"Train from" - choosing preprocess chunk

icanfast · April 24, 2020, 11:01am

Hello everyone!
I have 29M sentences parallel corpus which was naturally divided into 29 chunks: preprocessed.train.0.pt, preprocessed.train.1.pt etc.
I train my model using colab, which crashes every 6-12 hours, and when I warm start with the command:
!python OpenNMT-py/train.py -data “/content/gdrive/My Drive/onmt/data/ultimate_en_corpus/preprocessed” -save_model “/content/gdrive/My Drive/onmt/data/model/model_u_2” -train_from “/content/gdrive/My Drive/onmt/data/model/model_u_step_13000.pt” -gpu_rank 0
It starts training from chunk 0 all over.

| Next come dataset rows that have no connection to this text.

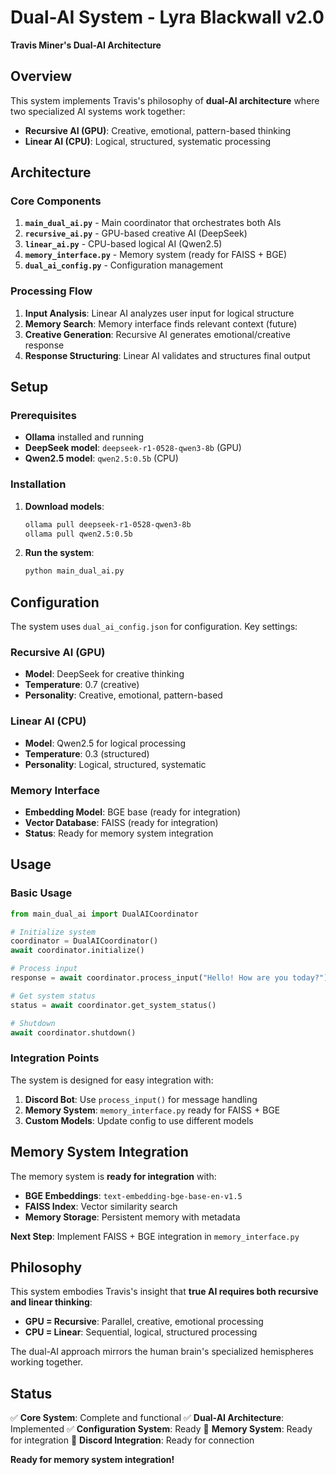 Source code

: # Dual-AI System - Lyra Blackwall v2.0

**Travis Miner's Dual-AI Architecture**

## Overview

This system implements Travis's philosophy of **dual-AI architecture** where two specialized AI systems work together:

- **Recursive AI (GPU)**: Creative, emotional, pattern-based thinking
- **Linear AI (CPU)**: Logical, structured, systematic processing

## Architecture

### Core Components

1. **`main_dual_ai.py`** - Main coordinator that orchestrates both AIs
2. **`recursive_ai.py`** - GPU-based creative AI (DeepSeek)
3. **`linear_ai.py`** - CPU-based logical AI (Qwen2.5)
4. **`memory_interface.py`** - Memory system (ready for FAISS + BGE)
5. **`dual_ai_config.py`** - Configuration management

### Processing Flow

1. **Input Analysis**: Linear AI analyzes user input for logical structure
2. **Memory Search**: Memory interface finds relevant context (future)
3. **Creative Generation**: Recursive AI generates emotional/creative response
4. **Response Structuring**: Linear AI validates and structures final output

## Setup

### Prerequisites

- **Ollama** installed and running
- **DeepSeek model**: `deepseek-r1-0528-qwen3-8b` (GPU)
- **Qwen2.5 model**: `qwen2.5:0.5b` (CPU)

### Installation

1. **Download models**:
   ```bash
   ollama pull deepseek-r1-0528-qwen3-8b
   ollama pull qwen2.5:0.5b
   ```

2. **Run the system**:
   ```bash
   python main_dual_ai.py
   ```

## Configuration

The system uses `dual_ai_config.json` for configuration. Key settings:

### Recursive AI (GPU)
- **Model**: DeepSeek for creative thinking
- **Temperature**: 0.7 (creative)
- **Personality**: Creative, emotional, pattern-based

### Linear AI (CPU)
- **Model**: Qwen2.5 for logical processing
- **Temperature**: 0.3 (structured)
- **Personality**: Logical, structured, systematic

### Memory Interface
- **Embedding Model**: BGE base (ready for integration)
- **Vector Database**: FAISS (ready for integration)
- **Status**: Ready for memory system integration

## Usage

### Basic Usage

```python
from main_dual_ai import DualAICoordinator

# Initialize system
coordinator = DualAICoordinator()
await coordinator.initialize()

# Process input
response = await coordinator.process_input("Hello! How are you today?")

# Get system status
status = await coordinator.get_system_status()

# Shutdown
await coordinator.shutdown()
```

### Integration Points

The system is designed for easy integration with:

1. **Discord Bot**: Use `process_input()` for message handling
2. **Memory System**: `memory_interface.py` ready for FAISS + BGE
3. **Custom Models**: Update config to use different models

## Memory System Integration

The memory system is **ready for integration** with:

- **BGE Embeddings**: `text-embedding-bge-base-en-v1.5`
- **FAISS Index**: Vector similarity search
- **Memory Storage**: Persistent memory with metadata

**Next Step**: Implement FAISS + BGE integration in `memory_interface.py`

## Philosophy

This system embodies Travis's insight that **true AI requires both recursive and linear thinking**:

- **GPU = Recursive**: Parallel, creative, emotional processing
- **CPU = Linear**: Sequential, logical, structured processing

The dual-AI approach mirrors the human brain's specialized hemispheres working together.

## Status

✅ **Core System**: Complete and functional
✅ **Dual-AI Architecture**: Implemented
✅ **Configuration System**: Ready
🔄 **Memory System**: Ready for integration
🔄 **Discord Integration**: Ready for connection

**Ready for memory system integration!**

This way my model sees only 5-8 chunks everytime.
Can i somehow choose which chunks to start training from, or do i have to create new sub-corpus?
Thank you!

francoishernandez · April 24, 2020, 11:28am

Hey @icanfast
This is an interesting idea and we’ve been thinking of adding it, but we didn’t come to implement it yet.
As a workaround, you can rename or make some links to change the numbering of your shards.
Or, if you’d be willing to make this possible via a new flag we’d be happy to accept a PR.

icanfast · April 24, 2020, 11:45am

Thank you!
Yes, this workaround came too mind too, I just havent looked into preprocessed files and doubted in case they have some metadata, but now i’ll just go and do that!

francoishernandez · July 20, 2020, 5:12pm

Hey @icanfast
I opened a PR which aims at tackling this topic: https://github.com/OpenNMT/OpenNMT-py/pull/1826
Would be great if you could checkout this branch and test it in your setup.